The government of the United States ... desires General Obregon and General Carranza to know that it has, after mature consideration, determined that if ... Americans should suffer ... because they fail to provide means of protection to life and property, it will hold General Obrcgon and General Carranza personally responsible [and] ... will take such measures as are expedient to bring to account those who are personally responsible.Note to Carranza, Mar. 9, 1915.
WHY DID WE ATTACK VERA CRUZ ?
I, therefore, come to ask Your approval that I should use the armed forces of the United States ... to obtain ... the fullest recognition of the rights and dignity of the United States. ... We seek to maintain the dignity and authority of the United States.Message to Congress, Apr. 20, 1914.

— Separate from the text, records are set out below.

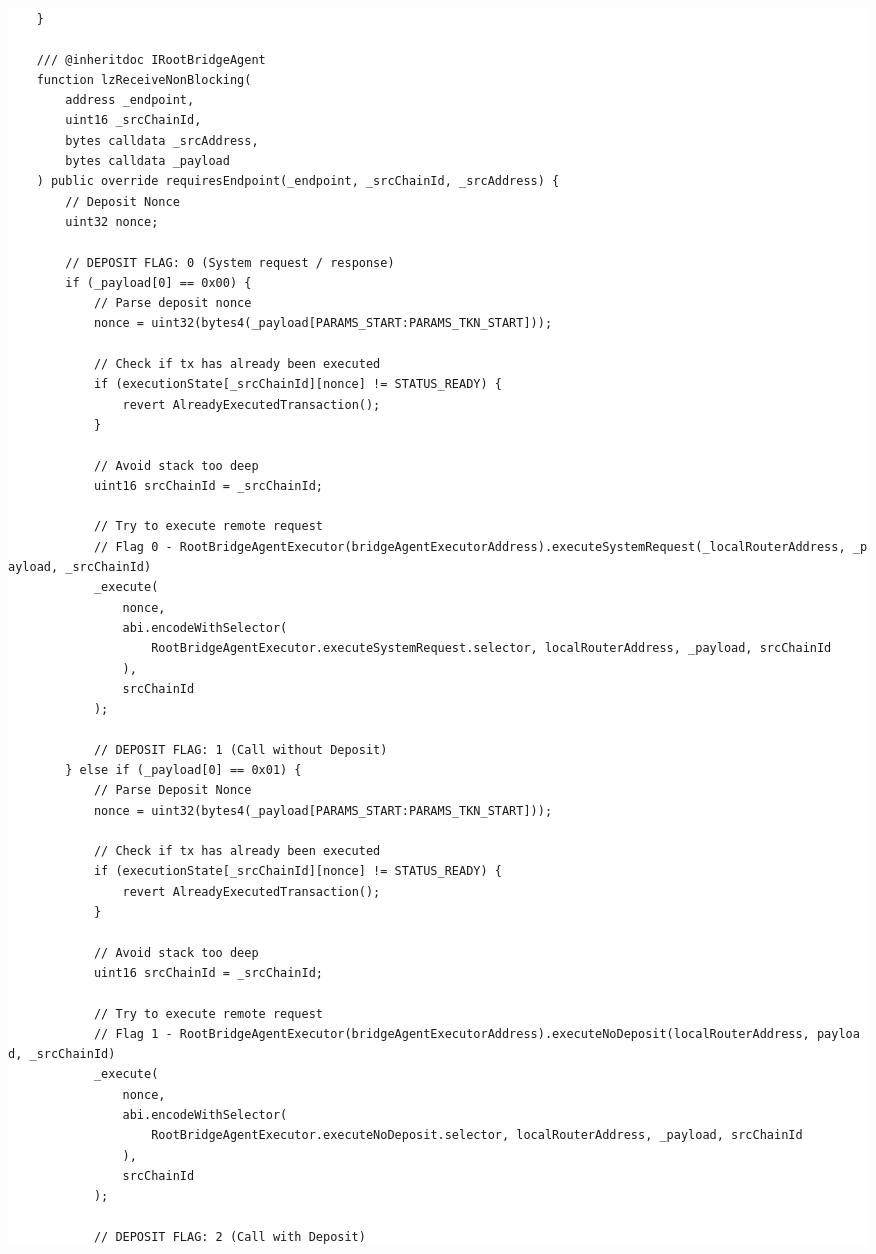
 ```solidity
    }

    /// @inheritdoc IRootBridgeAgent
    function lzReceiveNonBlocking(
        address _endpoint,
        uint16 _srcChainId,
        bytes calldata _srcAddress,
        bytes calldata _payload
    ) public override requiresEndpoint(_endpoint, _srcChainId, _srcAddress) {
        // Deposit Nonce
        uint32 nonce;

        // DEPOSIT FLAG: 0 (System request / response)
        if (_payload[0] == 0x00) {
            // Parse deposit nonce
            nonce = uint32(bytes4(_payload[PARAMS_START:PARAMS_TKN_START]));

            // Check if tx has already been executed
            if (executionState[_srcChainId][nonce] != STATUS_READY) {
                revert AlreadyExecutedTransaction();
            }

            // Avoid stack too deep
            uint16 srcChainId = _srcChainId;

            // Try to execute remote request
            // Flag 0 - RootBridgeAgentExecutor(bridgeAgentExecutorAddress).executeSystemRequest(_localRouterAddress, _payload, _srcChainId)
            _execute(
                nonce,
                abi.encodeWithSelector(
                    RootBridgeAgentExecutor.executeSystemRequest.selector, localRouterAddress, _payload, srcChainId
                ),
                srcChainId
            );

            // DEPOSIT FLAG: 1 (Call without Deposit)
        } else if (_payload[0] == 0x01) {
            // Parse Deposit Nonce
            nonce = uint32(bytes4(_payload[PARAMS_START:PARAMS_TKN_START]));

            // Check if tx has already been executed
            if (executionState[_srcChainId][nonce] != STATUS_READY) {
                revert AlreadyExecutedTransaction();
            }

            // Avoid stack too deep
            uint16 srcChainId = _srcChainId;

            // Try to execute remote request
            // Flag 1 - RootBridgeAgentExecutor(bridgeAgentExecutorAddress).executeNoDeposit(localRouterAddress, payload, _srcChainId)
            _execute(
                nonce,
                abi.encodeWithSelector(
                    RootBridgeAgentExecutor.executeNoDeposit.selector, localRouterAddress, _payload, srcChainId
                ),
                srcChainId
            );

            // DEPOSIT FLAG: 2 (Call with Deposit)
```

The feelings and intentions of the government in this matter ... are based upon ... a profound ... interest in the reestablishment of their [the Mexicans] constitutional system.Reply to Carranzas protest against Vera Cruz attack.
THE PUNITIVE EXPEDITION
It is my duty to warn the people of the United States that there are persons along the border who are actively engaged in originating and giving as wide currency as they can to rumors of the most sensational and disturbing sort. ... The object of this traffic in falsehood is obvious. It is to create intolerable friction between the government of the United States and the de facto government of Mexico, for the purpose of bringing about intervention in the interest of certain American owners of Mexican properties. This object cannot be attained so long as sane and honorable men are in control of the government.Statement explaining object of expedition, Mar. 25, 1916.
The border troubles are only symptoms. Mexico needs system treatment, not symptom treatment. ... The world has great respect for rights that are vested, and we shall go along with the world in protecting such rights. ... Mexico will either do right without our helpor with it. This is her choice. ... We do not wish to be forced into intervention until this opportunity is exhausted. To this end we must pass from the border matters to the conditions of Mexico which affect the lives and property of our nationals. These must be made secure.Franklin K. Lane, speaking for Wilson, explaining non-agreement with Mexico in negotiations for withdrawal of American forces, Nov. 1916.
AS TO THE CONSENT OF CARRANZA TO THE PUNITIVE EXPEDITION
The expedition into Mexico was ordered under an agreement with the de facto government of Mexico.President Wilson, in statement to the public, Mar. 25, 1916.
It is admitted that American troops have crossed the international boundary in hot pursuit of the Columbus raiders, and without notice to or the consent of your government.American note to Carranza, June 20, 1916.
NEUTRALITY AND THE MUNITIONS TRADE
I shall follow the best practice of nations in the matter of neutrality, by forbidding the exportation of arms or munitions of war of any kind from the United States to any part of the republic of Mexico.Message to Congress, Aug. 27, 1913.
The Executive order, under which the exportation of arms and ammunition into Mexico is forbidden, is a departure from the accepted practices of neutrality. ... The order is therefore rescinded.Statement issued from White House, Feb. 3, 1914.
EVENTUAL ATTITUDE TOWARD CONCESSIONAIRES
Eventually, I shall fight every one of these men who are now seeking to exploit Mexico for their own selfish ends. I shall do what I can to keep Mexico from their plundering. There shall be no individual exploitation of Mexico, if I can stop it.Blythe interview, Saturday Evening Post, May 23, 1914.
It becomes the function of the government of the United States ... to call the attention of the Mexican government to the necessity which may arise to impel it to protect the property of its citizens in Mexico.Note of Apr. 2, 1918, threatening Mexico on account of oil taxes.